### Work to complete
From the line that holds "1) *How wold" to the last line of the data, copy everything exactly; leave out all the rest.

### Given records

*** Block opens ***

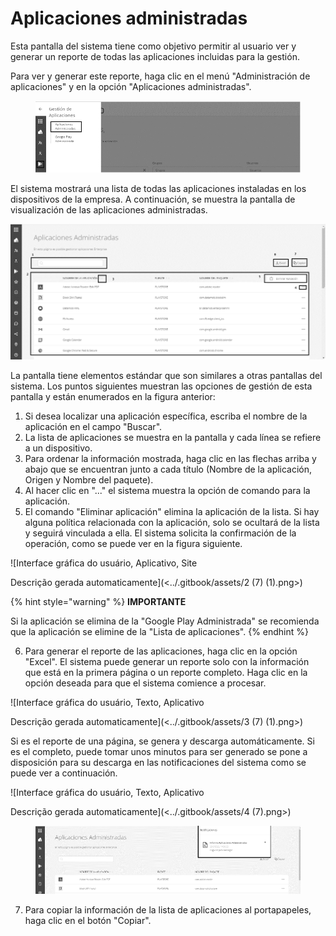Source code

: # Aplicaciones administradas

Esta pantalla del sistema tiene como objetivo permitir al usuario ver y generar un reporte de todas las aplicaciones incluidas para la gestión.

Para ver y generar este reporte, haga clic en el menú "Administración de aplicaciones" y en la opción "Aplicaciones administradas".

<figure><img src="../.gitbook/assets/image (10).png" alt=""><figcaption></figcaption></figure>

El sistema mostrará una lista de todas las aplicaciones instaladas en los dispositivos de la empresa. A continuación, se muestra la pantalla de visualización de las aplicaciones administradas.

![](<../.gitbook/assets/1 (7) (1).png>)

La pantalla tiene elementos estándar que son similares a otras pantallas del sistema. Los puntos siguientes muestran las opciones de gestión de esta pantalla y están enumerados en la figura anterior:

1. Si desea localizar una aplicación específica, escriba el nombre de la aplicación en el campo "Buscar".
2. La lista de aplicaciones se muestra en la pantalla y cada línea se refiere a un dispositivo.
3. Para ordenar la información mostrada, haga clic en las flechas arriba y abajo que se encuentran junto a cada título (Nombre de la aplicación, Origen y Nombre del paquete).
4. Al hacer clic en "..." el sistema muestra la opción de comando para la aplicación.
5. El comando "Eliminar aplicación" elimina la aplicación de la lista. Si hay alguna política relacionada con la aplicación, solo se ocultará de la lista y seguirá vinculada a ella. El sistema solicita la confirmación de la operación, como se puede ver en la figura siguiente.

![Interface gráfica do usuário, Aplicativo, Site

Descrição gerada automaticamente](<../.gitbook/assets/2 (7) (1).png>)

{% hint style="warning" %}
**IMPORTANTE**

Si la aplicación se elimina de la "Google Play Administrada" se recomienda que la aplicación se elimine de la "Lista de aplicaciones".
{% endhint %}

6. Para generar el reporte de las aplicaciones, haga clic en la opción "Excel". El sistema puede generar un reporte solo con la información que está en la primera página o un reporte completo. Haga clic en la opción deseada para que el sistema comience a procesar.

![Interface gráfica do usuário, Texto, Aplicativo

Descrição gerada automaticamente](<../.gitbook/assets/3 (7) (1).png>)

Si es el reporte de una página, se genera y descarga automáticamente. Si es el completo, puede tomar unos minutos para ser generado se pone a disposición para su descarga en las notificaciones del sistema como se puede ver a continuación.

![Interface gráfica do usuário, Texto, Aplicativo

Descrição gerada automaticamente](<../.gitbook/assets/4 (7).png>)

<figure><img src="../.gitbook/assets/image (11).png" alt=""><figcaption></figcaption></figure>

7. Para copiar la información de la lista de aplicaciones al portapapeles, haga clic en el botón "Copiar".
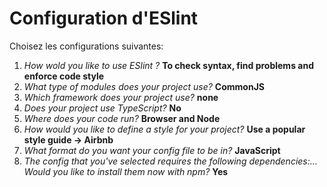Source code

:# Configuration d'ESlint
Choisez les configurations suivantes:
1) *How wold you like to use ESlint ?* **To check syntax, find problems and enforce code style**
2) *What type of modules does your project use?* **CommonJS**
3) *Which framework does your project use?* **none**
4) *Does your project use TypeScript?* **No**
5) *Where does your code run?* **Browser and Node**
6) *How would you like to define a style for your project?* **Use a popular style guide -> Airbnb**
7) *What format do you want your config file to be in?* **JavaScript**
8) *The config that you've selected requires the following dependencies:... Would you like to install them now with npm?* **Yes**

*** Block closes ***

### Solution for this exercise
1) *How wold you like to use ESlint ?* **To check syntax, find problems and enforce code style**
2) *What type of modules does your project use?* **CommonJS**
3) *Which framework does your project use?* **none**
4) *Does your project use TypeScript?* **No**
5) *Where does your code run?* **Browser and Node**
6) *How would you like to define a style for your project?* **Use a popular style guide -> Airbnb**
7) *What format do you want your config file to be in?* **JavaScript**
8) *The config that you've selected requires the following dependencies:... Would you like to install them now with npm?* **Yes**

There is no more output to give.